[[ RECORDS SHOWN, beginning ]]

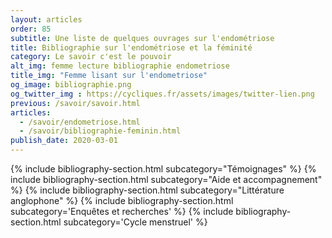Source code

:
 ```yaml
---
layout: articles
order: 85
subtitle: Une liste de quelques ouvrages sur l'endométriose
title: Bibliographie sur l'endométriose et la féminité
category: Le savoir c'est le pouvoir
alt_img: femme lecture bibliographie endometriose
title_img: "Femme lisant sur l'endometriose"
og_image: bibliographie.png
og_twitter_img : https://cycliques.fr/assets/images/twitter-lien.png
previous: /savoir/savoir.html
articles:
  - /savoir/endometriose.html
  - /savoir/bibliographie-feminin.html
publish_date: 2020-03-01
---
```


{% include bibliography-section.html subcategory="Témoignages" %}
{% include bibliography-section.html subcategory="Aide et accompagnement" %}
{% include bibliography-section.html subcategory="Littérature anglophone" %}
{% include bibliography-section.html subcategory='Enquêtes et recherches' %}
{% include bibliography-section.html subcategory='Cycle menstruel' %}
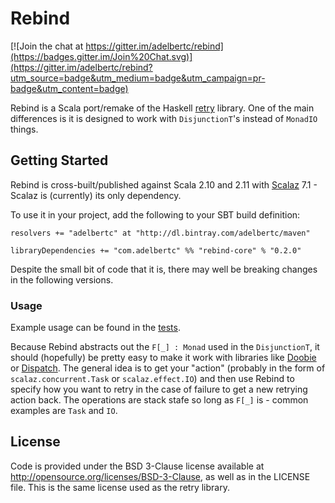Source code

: # Rebind

[![Join the chat at https://gitter.im/adelbertc/rebind](https://badges.gitter.im/Join%20Chat.svg)](https://gitter.im/adelbertc/rebind?utm_source=badge&utm_medium=badge&utm_campaign=pr-badge&utm_content=badge)

Rebind is a Scala port/remake of the Haskell [retry](https://hackage.haskell.org/package/retry) library. One
of the main differences is it is designed to work with `DisjunctionT`'s instead of `MonadIO` things.

## Getting Started
Rebind is cross-built/published against Scala 2.10 and 2.11 with
[Scalaz](https://github.com/scalaz/scalaz) 7.1 - Scalaz is (currently) its only dependency.

To use it in your project, add the following to your SBT build definition:

```
resolvers += "adelbertc" at "http://dl.bintray.com/adelbertc/maven"

libraryDependencies += "com.adelbertc" %% "rebind-core" % "0.2.0"
```

Despite the small bit of code that it is, there may well be breaking changes in the following versions.

### Usage
Example usage can be found in the
[tests](https://github.com/adelbertc/rebind/tree/master/core/src/test/scala/rebind).

Because Rebind abstracts out the `F[_] : Monad` used in the `DisjunctionT`, it should (hopefully) be pretty easy
to make it work with libraries like [Doobie](https://github.com/tpolecat/doobie) or
[Dispatch](http://dispatch.databinder.net/Dispatch.html). The general idea is to get your "action" (probably
in the form of `scalaz.concurrent.Task` or `scalaz.effect.IO`) and then use Rebind to specify how you want to
retry in the case of failure to get a new retrying action back. The operations are stack stafe so long as `F[_]`
is - common examples are `Task` and `IO`.

## License
Code is provided under the BSD 3-Clause license available at http://opensource.org/licenses/BSD-3-Clause, as
well as in the LICENSE file. This is the same license used as the retry library.
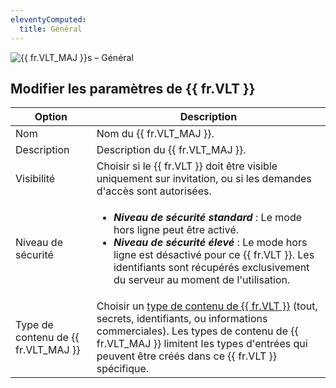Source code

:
 ```yaml
---
eleventyComputed:
  title: Général
---
```

![{{ fr.VLT_MAJ }}s – Général](https://cdnweb.devolutions.net/docs/docs_en_server_ServerOp6074.png)

## Modifier les paramètres de {{ fr.VLT }}
| Option         | Description                                                                                             |
|----------------|---------------------------------------------------------------------------------------------------------|
| Nom            | Nom du {{ fr.VLT_MAJ }}.                                                                                |
| Description    | Description du {{ fr.VLT_MAJ }}.                                                                         |
| Visibilité     | Choisir si le {{ fr.VLT }} doit être visible uniquement sur invitation, ou si les demandes d'accès sont autorisées. |
| Niveau de sécurité | <ul><li>***Niveau de sécurité standard*** : Le mode hors ligne peut être activé.</li><li>***Niveau de sécurité élevé*** : Le mode hors ligne est désactivé pour ce {{ fr.VLT }}. Les identifiants sont récupérés exclusivement du serveur au moment de l'utilisation.</li></ul> |
| Type de contenu de {{ fr.VLT_MAJ }} | Choisir un [type de contenu de {{ fr.VLT }}](/server/web-interface/customization/vault-types/) (tout, secrets, identifiants, ou informations commerciales). Les types de contenu de {{ fr.VLT_MAJ }} limitent les types d'entrées qui peuvent être créés dans ce {{ fr.VLT }} spécifique. |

[[ RECORDS SHOWN, end ]]

INSTRUCTIONS TO FOLLOW
With the pictures omitted, print each line of the data above precisely as given.

SOLUTION
Source code

:
 ```yaml
---
layout: articles
order: 85
subtitle: Une liste de quelques ouvrages sur l'endométriose
title: Bibliographie sur l'endométriose et la féminité
category: Le savoir c'est le pouvoir
alt_img: femme lecture bibliographie endometriose
title_img: "Femme lisant sur l'endometriose"
og_image: bibliographie.png
og_twitter_img : https://cycliques.fr/assets/images/twitter-lien.png
previous: /savoir/savoir.html
articles:
  - /savoir/endometriose.html
  - /savoir/bibliographie-feminin.html
publish_date: 2020-03-01
---
```


{% include bibliography-section.html subcategory="Témoignages" %}
{% include bibliography-section.html subcategory="Aide et accompagnement" %}
{% include bibliography-section.html subcategory="Littérature anglophone" %}
{% include bibliography-section.html subcategory='Enquêtes et recherches' %}
{% include bibliography-section.html subcategory='Cycle menstruel' %}
Source code

: # Rebind

[![Join the chat at https://gitter.im/adelbertc/rebind](https://badges.gitter.im/Join%20Chat.svg)](https://gitter.im/adelbertc/rebind?utm_source=badge&utm_medium=badge&utm_campaign=pr-badge&utm_content=badge)

Rebind is a Scala port/remake of the Haskell [retry](https://hackage.haskell.org/package/retry) library. One
of the main differences is it is designed to work with `DisjunctionT`'s instead of `MonadIO` things.

## Getting Started
Rebind is cross-built/published against Scala 2.10 and 2.11 with
[Scalaz](https://github.com/scalaz/scalaz) 7.1 - Scalaz is (currently) its only dependency.

To use it in your project, add the following to your SBT build definition:

```
resolvers += "adelbertc" at "http://dl.bintray.com/adelbertc/maven"

libraryDependencies += "com.adelbertc" %% "rebind-core" % "0.2.0"
```

Despite the small bit of code that it is, there may well be breaking changes in the following versions.

### Usage
Example usage can be found in the
[tests](https://github.com/adelbertc/rebind/tree/master/core/src/test/scala/rebind).

Because Rebind abstracts out the `F[_] : Monad` used in the `DisjunctionT`, it should (hopefully) be pretty easy
to make it work with libraries like [Doobie](https://github.com/tpolecat/doobie) or
[Dispatch](http://dispatch.databinder.net/Dispatch.html). The general idea is to get your "action" (probably
in the form of `scalaz.concurrent.Task` or `scalaz.effect.IO`) and then use Rebind to specify how you want to
retry in the case of failure to get a new retrying action back. The operations are stack stafe so long as `F[_]`
is - common examples are `Task` and `IO`.

## License
Code is provided under the BSD 3-Clause license available at http://opensource.org/licenses/BSD-3-Clause, as
well as in the LICENSE file. This is the same license used as the retry library.
Source code

:
 ```yaml
---
eleventyComputed:
  title: Général
---
```

![{{ fr.VLT_MAJ }}s – Général](https://cdnweb.devolutions.net/docs/docs_en_server_ServerOp6074.png)

## Modifier les paramètres de {{ fr.VLT }}
| Option         | Description                                                                                             |
|----------------|---------------------------------------------------------------------------------------------------------|
| Nom            | Nom du {{ fr.VLT_MAJ }}.                                                                                |
| Description    | Description du {{ fr.VLT_MAJ }}.                                                                         |
| Visibilité     | Choisir si le {{ fr.VLT }} doit être visible uniquement sur invitation, ou si les demandes d'accès sont autorisées. |
| Niveau de sécurité | <ul><li>***Niveau de sécurité standard*** : Le mode hors ligne peut être activé.</li><li>***Niveau de sécurité élevé*** : Le mode hors ligne est désactivé pour ce {{ fr.VLT }}. Les identifiants sont récupérés exclusivement du serveur au moment de l'utilisation.</li></ul> |
| Type de contenu de {{ fr.VLT_MAJ }} | Choisir un [type de contenu de {{ fr.VLT }}](/server/web-interface/customization/vault-types/) (tout, secrets, identifiants, ou informations commerciales). Les types de contenu de {{ fr.VLT_MAJ }} limitent les types d'entrées qui peuvent être créés dans ce {{ fr.VLT }} spécifique. |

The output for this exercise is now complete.